The Effects of Reward Misspecification: Mapping and Mitigating Misaligned Models

Pan, Alexander, Bhatia, Kush, Steinhardt, Jacob

arXiv.org Artificial Intelligence 

Reward hacking--where RL agents exploit gaps in misspecified reward functions--has been widely observed, but not yet systematically studied. To understand how reward hacking arises, we construct four RL environments with misspecified rewards. We investigate reward hacking as a function of agent capabilities: model capacity, action space resolution, observation space noise, and training time.
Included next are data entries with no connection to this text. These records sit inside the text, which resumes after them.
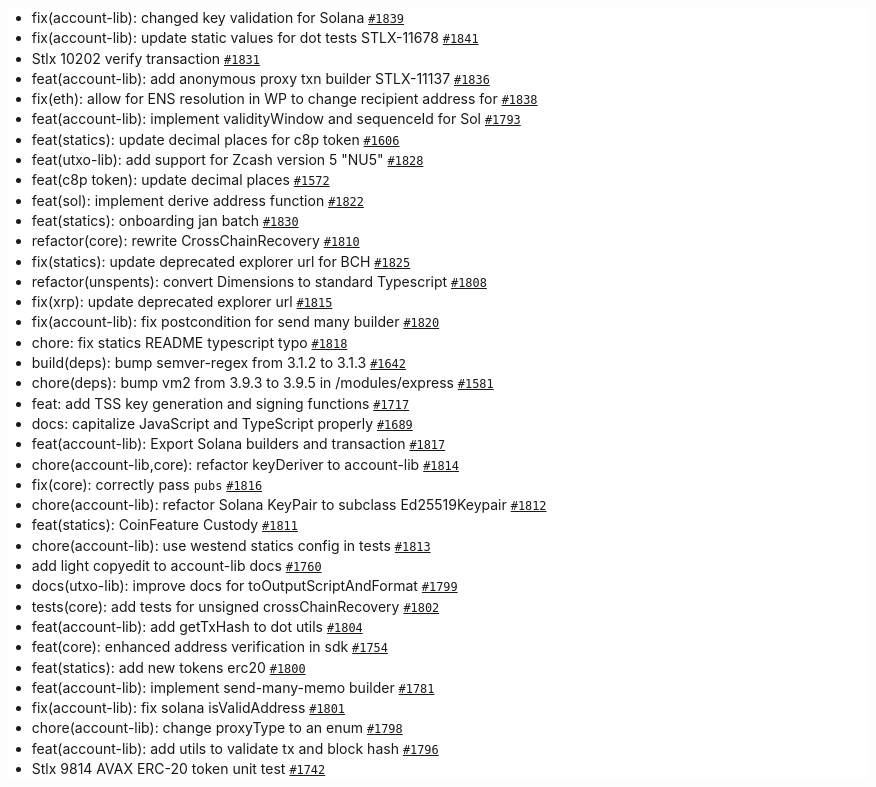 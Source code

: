 - fix(account-lib): changed key validation for Solana [`#1839`](https://github.com/BitGo/BitGoJS/pull/1839)
- fix(account-lib): update static values for dot tests STLX-11678 [`#1841`](https://github.com/BitGo/BitGoJS/pull/1841)
- Stlx 10202 verify transaction [`#1831`](https://github.com/BitGo/BitGoJS/pull/1831)
- feat(account-lib): add anonymous proxy txn builder STLX-11137 [`#1836`](https://github.com/BitGo/BitGoJS/pull/1836)
- fix(eth): allow for ENS resolution in WP to change recipient address for [`#1838`](https://github.com/BitGo/BitGoJS/pull/1838)
- feat(account-lib): implement validityWindow and sequenceId for Sol [`#1793`](https://github.com/BitGo/BitGoJS/pull/1793)
- feat(statics): update decimal places for c8p token [`#1606`](https://github.com/BitGo/BitGoJS/pull/1606)
- feat(utxo-lib): add support for Zcash version 5 "NU5" [`#1828`](https://github.com/BitGo/BitGoJS/pull/1828)
- feat(c8p token): update decimal places [`#1572`](https://github.com/BitGo/BitGoJS/pull/1572)
- feat(sol): implement derive address function [`#1822`](https://github.com/BitGo/BitGoJS/pull/1822)
- feat(statics): onboarding jan batch [`#1830`](https://github.com/BitGo/BitGoJS/pull/1830)
- refactor(core): rewrite CrossChainRecovery [`#1810`](https://github.com/BitGo/BitGoJS/pull/1810)
- fix(statics): update deprecated explorer url for BCH [`#1825`](https://github.com/BitGo/BitGoJS/pull/1825)
- refactor(unspents): convert Dimensions to standard Typescript [`#1808`](https://github.com/BitGo/BitGoJS/pull/1808)
- fix(xrp): update deprecated explorer url [`#1815`](https://github.com/BitGo/BitGoJS/pull/1815)
- fix(account-lib): fix postcondition for send many builder [`#1820`](https://github.com/BitGo/BitGoJS/pull/1820)
- chore: fix statics README typescript typo [`#1818`](https://github.com/BitGo/BitGoJS/pull/1818)
- build(deps): bump semver-regex from 3.1.2 to 3.1.3 [`#1642`](https://github.com/BitGo/BitGoJS/pull/1642)
- chore(deps): bump vm2 from 3.9.3 to 3.9.5 in /modules/express [`#1581`](https://github.com/BitGo/BitGoJS/pull/1581)
- feat: add TSS key generation and signing functions [`#1717`](https://github.com/BitGo/BitGoJS/pull/1717)
- docs: capitalize JavaScript and TypeScript properly [`#1689`](https://github.com/BitGo/BitGoJS/pull/1689)
- feat(account-lib): Export Solana builders and transaction [`#1817`](https://github.com/BitGo/BitGoJS/pull/1817)
- chore(account-lib,core): refactor keyDeriver to account-lib [`#1814`](https://github.com/BitGo/BitGoJS/pull/1814)
- fix(core): correctly pass `pubs` [`#1816`](https://github.com/BitGo/BitGoJS/pull/1816)
- chore(account-lib): refactor Solana KeyPair to subclass Ed25519Keypair [`#1812`](https://github.com/BitGo/BitGoJS/pull/1812)
- feat(statics): CoinFeature Custody [`#1811`](https://github.com/BitGo/BitGoJS/pull/1811)
- chore(account-lib): use westend statics config in tests [`#1813`](https://github.com/BitGo/BitGoJS/pull/1813)
- add light copyedit to account-lib docs [`#1760`](https://github.com/BitGo/BitGoJS/pull/1760)
- docs(utxo-lib): improve docs for toOutputScriptAndFormat [`#1799`](https://github.com/BitGo/BitGoJS/pull/1799)
- tests(core): add tests for unsigned crossChainRecovery [`#1802`](https://github.com/BitGo/BitGoJS/pull/1802)
- feat(account-lib): add getTxHash to dot utils [`#1804`](https://github.com/BitGo/BitGoJS/pull/1804)
- feat(core): enhanced address verification in sdk  [`#1754`](https://github.com/BitGo/BitGoJS/pull/1754)
- feat(statics): add new tokens erc20 [`#1800`](https://github.com/BitGo/BitGoJS/pull/1800)
- feat(account-lib): implement send-many-memo builder [`#1781`](https://github.com/BitGo/BitGoJS/pull/1781)
- fix(account-lib): fix solana isValidAddress [`#1801`](https://github.com/BitGo/BitGoJS/pull/1801)
- chore(account-lib): change proxyType to an enum [`#1798`](https://github.com/BitGo/BitGoJS/pull/1798)
- feat(account-lib): add utils to validate tx and block hash [`#1796`](https://github.com/BitGo/BitGoJS/pull/1796)
- Stlx 9814 AVAX ERC-20 token unit test [`#1742`](https://github.com/BitGo/BitGoJS/pull/1742) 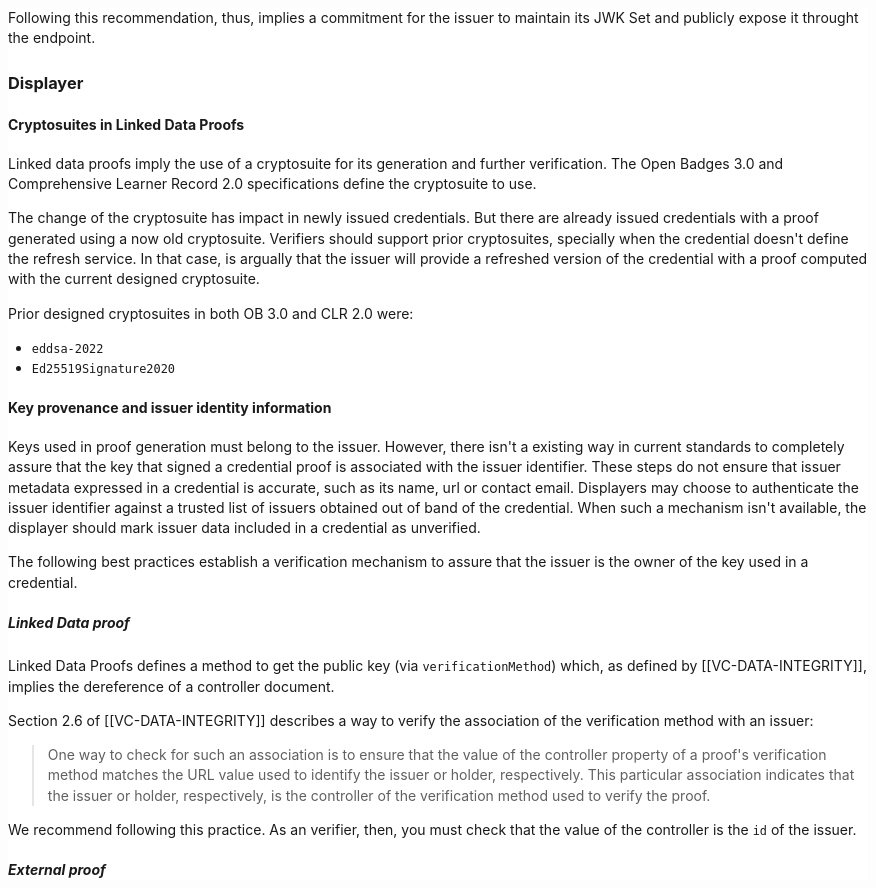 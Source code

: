 Following this recommendation, thus, implies a commitment for the issuer to
maintain its JWK Set and publicly expose it throught the endpoint.

### Displayer

#### Cryptosuites in Linked Data Proofs

Linked data proofs imply the use of a cryptosuite for its generation and further
verification. The Open Badges 3.0 and Comprehensive Learner Record 2.0
specifications define the cryptosuite to use.

The change of the cryptosuite has impact in newly issued credentials. But there
are already issued credentials with a proof generated using a now old
cryptosuite. Verifiers should support prior cryptosuites, specially when the
credential doesn't define the refresh service. In that case, is argually that
the issuer will provide a refreshed version of the credential with a proof
computed with the current designed cryptosuite.

Prior designed cryptosuites in both OB 3.0 and CLR 2.0 were:

-   `eddsa-2022`
-   `Ed25519Signature2020`

#### Key provenance and issuer identity information

Keys used in proof generation must belong to the issuer. However, there isn't a
existing way in current standards to completely assure that the key that signed
a credential proof is associated with the issuer identifier. These steps do not
ensure that issuer metadata expressed in a credential is accurate, such as its
name, url or contact email. Displayers may choose to authenticate the issuer
identifier against a trusted list of issuers obtained out of band of the
credential. When such a mechanism isn't available, the displayer should mark
issuer data included in a credential as unverified.

The following best practices establish a verification mechanism to assure that
the issuer is the owner of the key used in a credential.

##### Linked Data proof

Linked Data Proofs defines a method to get the public key (via
`verificationMethod`) which, as defined by [[VC-DATA-INTEGRITY]], implies the
dereference of a controller document.

Section 2.6 of [[VC-DATA-INTEGRITY]] describes a way to verify the association
of the verification method with an issuer:

> One way to check for such an association is to ensure that the value of the
> controller property of a proof's verification method matches the URL value
> used to identify the issuer or holder, respectively. This particular
> association indicates that the issuer or holder, respectively, is the
> controller of the verification method used to verify the proof.

We recommend following this practice. As an verifier, then, you must check that
the value of the controller is the `id` of the issuer.

##### External proof
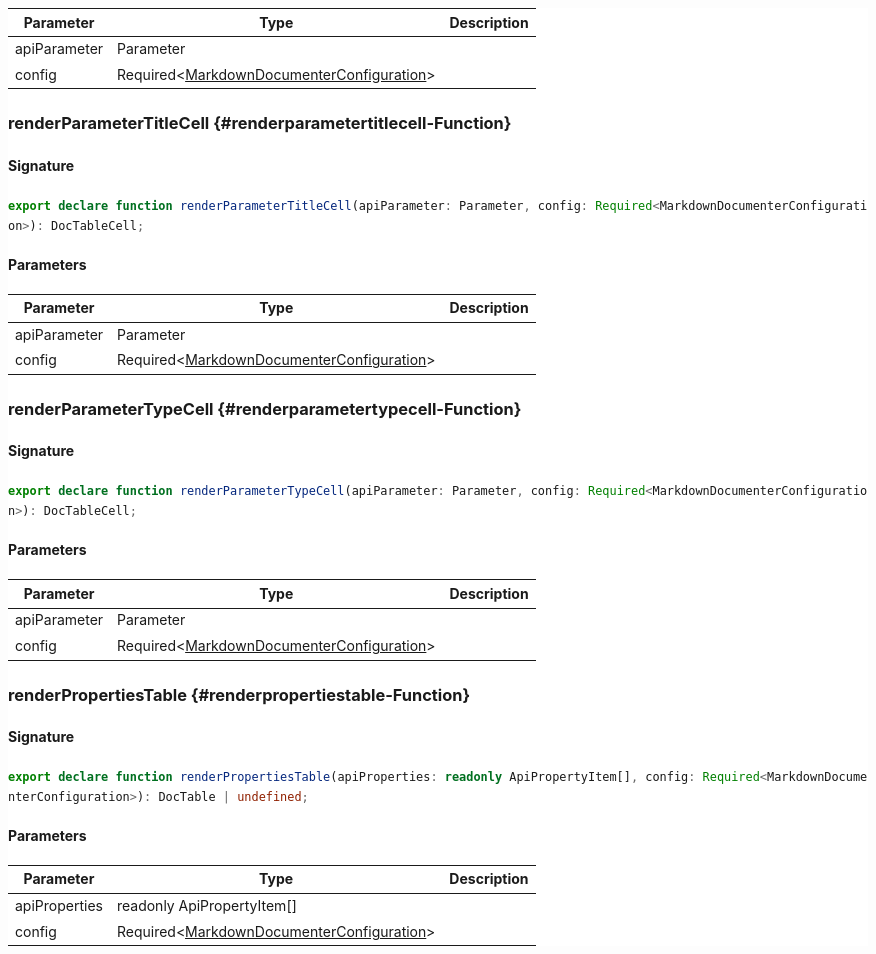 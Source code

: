 |  Parameter | Type | Description |
|  --- | --- | --- |
|  apiParameter | Parameter |  |
|  config | Required&lt;[MarkdownDocumenterConfiguration](./api-markdown-documenter/markdowndocumenterconfiguration)&gt; |  |

### renderParameterTitleCell {#renderparametertitlecell-Function}

#### Signature

```typescript
export declare function renderParameterTitleCell(apiParameter: Parameter, config: Required<MarkdownDocumenterConfiguration>): DocTableCell;
```

#### Parameters

|  Parameter | Type | Description |
|  --- | --- | --- |
|  apiParameter | Parameter |  |
|  config | Required&lt;[MarkdownDocumenterConfiguration](./api-markdown-documenter/markdowndocumenterconfiguration)&gt; |  |

### renderParameterTypeCell {#renderparametertypecell-Function}

#### Signature

```typescript
export declare function renderParameterTypeCell(apiParameter: Parameter, config: Required<MarkdownDocumenterConfiguration>): DocTableCell;
```

#### Parameters

|  Parameter | Type | Description |
|  --- | --- | --- |
|  apiParameter | Parameter |  |
|  config | Required&lt;[MarkdownDocumenterConfiguration](./api-markdown-documenter/markdowndocumenterconfiguration)&gt; |  |

### renderPropertiesTable {#renderpropertiestable-Function}

#### Signature

```typescript
export declare function renderPropertiesTable(apiProperties: readonly ApiPropertyItem[], config: Required<MarkdownDocumenterConfiguration>): DocTable | undefined;
```

#### Parameters

|  Parameter | Type | Description |
|  --- | --- | --- |
|  apiProperties | readonly ApiPropertyItem\[\] |  |
|  config | Required&lt;[MarkdownDocumenterConfiguration](./api-markdown-documenter/markdowndocumenterconfiguration)&gt; |  |
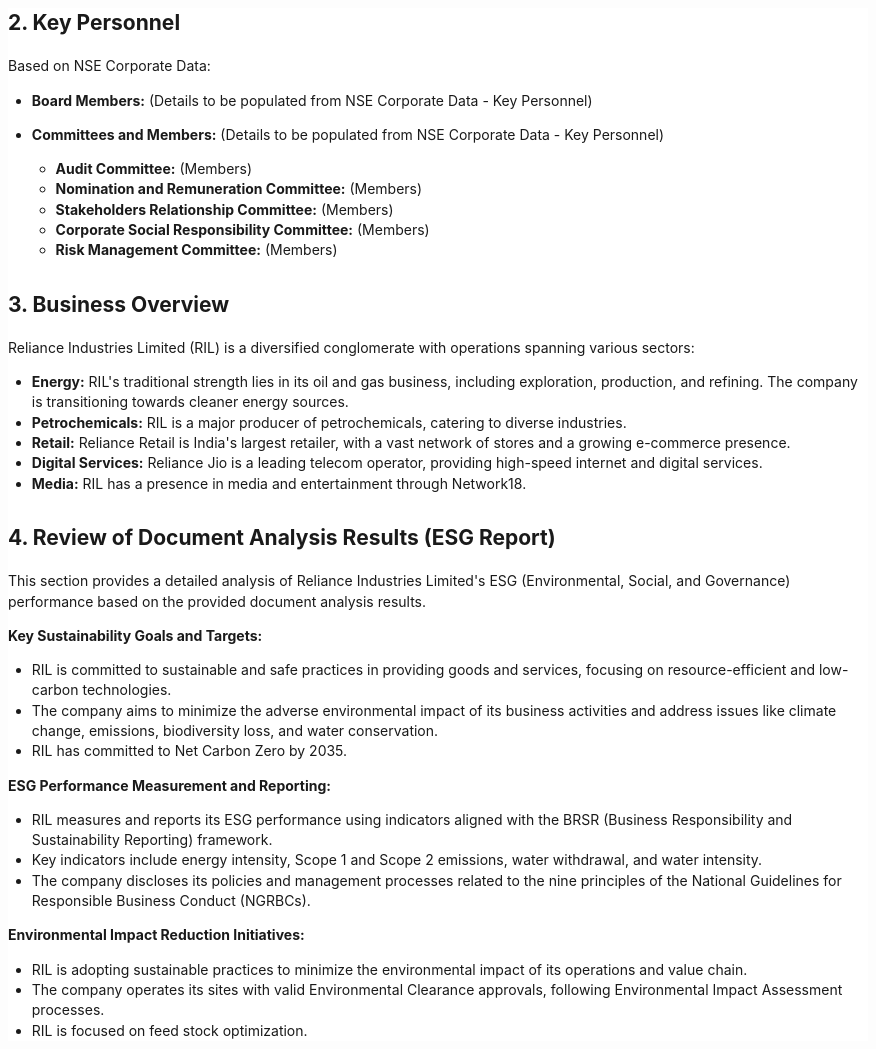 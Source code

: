 ## 2. Key Personnel

Based on NSE Corporate Data:

*   **Board Members:** (Details to be populated from NSE Corporate Data - Key Personnel)
*   **Committees and Members:** (Details to be populated from NSE Corporate Data - Key Personnel)

    *   **Audit Committee:** (Members)
    *   **Nomination and Remuneration Committee:** (Members)
    *   **Stakeholders Relationship Committee:** (Members)
    *   **Corporate Social Responsibility Committee:** (Members)
    *   **Risk Management Committee:** (Members)

## 3. Business Overview

Reliance Industries Limited (RIL) is a diversified conglomerate with operations spanning various sectors:

*   **Energy:** RIL's traditional strength lies in its oil and gas business, including exploration, production, and refining. The company is transitioning towards cleaner energy sources.
*   **Petrochemicals:** RIL is a major producer of petrochemicals, catering to diverse industries.
*   **Retail:** Reliance Retail is India's largest retailer, with a vast network of stores and a growing e-commerce presence.
*   **Digital Services:** Reliance Jio is a leading telecom operator, providing high-speed internet and digital services.
*   **Media:** RIL has a presence in media and entertainment through Network18.

## 4. Review of Document Analysis Results (ESG Report)

This section provides a detailed analysis of Reliance Industries Limited's ESG (Environmental, Social, and Governance) performance based on the provided document analysis results.

**Key Sustainability Goals and Targets:**

*   RIL is committed to sustainable and safe practices in providing goods and services, focusing on resource-efficient and low-carbon technologies.
*   The company aims to minimize the adverse environmental impact of its business activities and address issues like climate change, emissions, biodiversity loss, and water conservation.
*   RIL has committed to Net Carbon Zero by 2035.

**ESG Performance Measurement and Reporting:**

*   RIL measures and reports its ESG performance using indicators aligned with the BRSR (Business Responsibility and Sustainability Reporting) framework.
*   Key indicators include energy intensity, Scope 1 and Scope 2 emissions, water withdrawal, and water intensity.
*   The company discloses its policies and management processes related to the nine principles of the National Guidelines for Responsible Business Conduct (NGRBCs).

**Environmental Impact Reduction Initiatives:**

*   RIL is adopting sustainable practices to minimize the environmental impact of its operations and value chain.
*   The company operates its sites with valid Environmental Clearance approvals, following Environmental Impact Assessment processes.
*   RIL is focused on feed stock optimization.
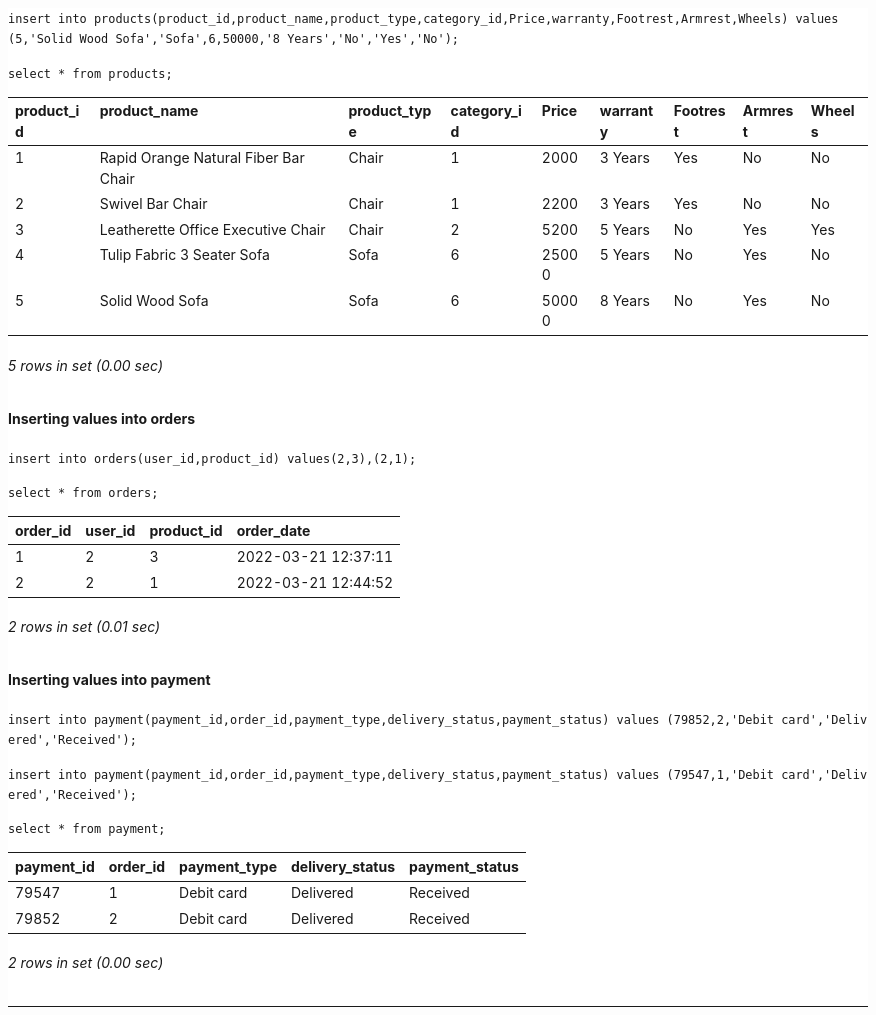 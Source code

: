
 ```
insert into products(product_id,product_name,product_type,category_id,Price,warranty,Footrest,Armrest,Wheels) values (5,'Solid Wood Sofa','Sofa',6,50000,'8 Years','No','Yes','No');
```

```
select * from products;
```

| product_id | product_name                         | product_type | category_id | Price | warranty | Footrest | Armrest | Wheels |
|:-----------|:-------------------------------------|:-------------|:------------|:------|:---------|:---------|:--------|:-------|
|          1 | Rapid Orange Natural Fiber Bar Chair | Chair        |           1 |  2000 | 3 Years  | Yes      | No      | No     |
|          2 | Swivel Bar Chair                     | Chair        |           1 |  2200 | 3 Years  | Yes      | No      | No     |
|          3 | Leatherette Office Executive Chair   | Chair        |           2 |  5200 | 5 Years  | No       | Yes     | Yes    |
|          4 | Tulip Fabric 3 Seater Sofa           | Sofa         |           6 | 25000 | 5 Years  | No       | Yes     | No     |
|          5 | Solid Wood Sofa                      | Sofa         |           6 | 50000 | 8 Years  | No       | Yes     | No     |

###### 5 rows in set (0.00 sec)


#### Inserting values into orders

```
insert into orders(user_id,product_id) values(2,3),(2,1);
```

```
select * from orders;
```


| order_id | user_id | product_id | order_date          |
|:---------|:--------|:-----------|:--------------------|
|        1 |       2 |          3 | 2022-03-21 12:37:11 |
|        2 |       2 |          1 | 2022-03-21 12:44:52 |

###### 2 rows in set (0.01 sec)

#### Inserting values into payment

```
insert into payment(payment_id,order_id,payment_type,delivery_status,payment_status) values (79852,2,'Debit card','Delivered','Received');
```

```
insert into payment(payment_id,order_id,payment_type,delivery_status,payment_status) values (79547,1,'Debit card','Delivered','Received');
```

```
select * from payment;
```

| payment_id | order_id | payment_type | delivery_status | payment_status |
|:-----------|:---------|:-------------|:----------------|:---------------|
|      79547 |        1 | Debit card   | Delivered       | Received       |
|      79852 |        2 | Debit card   | Delivered       | Received       |

###### 2 rows in set (0.00 sec)
****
More capable agents often exploit reward misspecifications, achieving higher proxy reward and lower true reward than less capable agents. Moreover, we find instances of phase transitions: capability thresholds at which the agent's behavior qualitatively shifts, leading to a sharp decrease in the true reward. Such phase transitions pose challenges to monitoring the safety of ML systems. To address this, we propose an anomaly detection task for aberrant policies and offer several baseline detectors. As reinforcement learning agents are trained with better algorithms, more data, and larger policy models, they are at increased risk of overfitting their objectives (Russell, 2019). Reward hacking, or the gaming of misspecified reward functions by RL agents, has appeared in a variety of contexts, such as game playing (Ibarz et al., 2018), text summarization (Paulus et al., 2018), and autonomous driving (Knox et al., 2021). These examples show that better algorithms and models are not enough; for human-centered applications such as healthcare (Yu et al., 2019), economics (Trott et al., 2021) and robotics (Kober et al., 2013), RL algorithms must be safe and aligned with human objectives (Bommasani et al., 2021; Hubinger et al., 2019). Reward misspecifications occur because real-world tasks have numerous, often conflicting desiderata. In practice, reward designers resort to optimizing a proxy reward that is either more readily measured or more easily optimized than the true reward.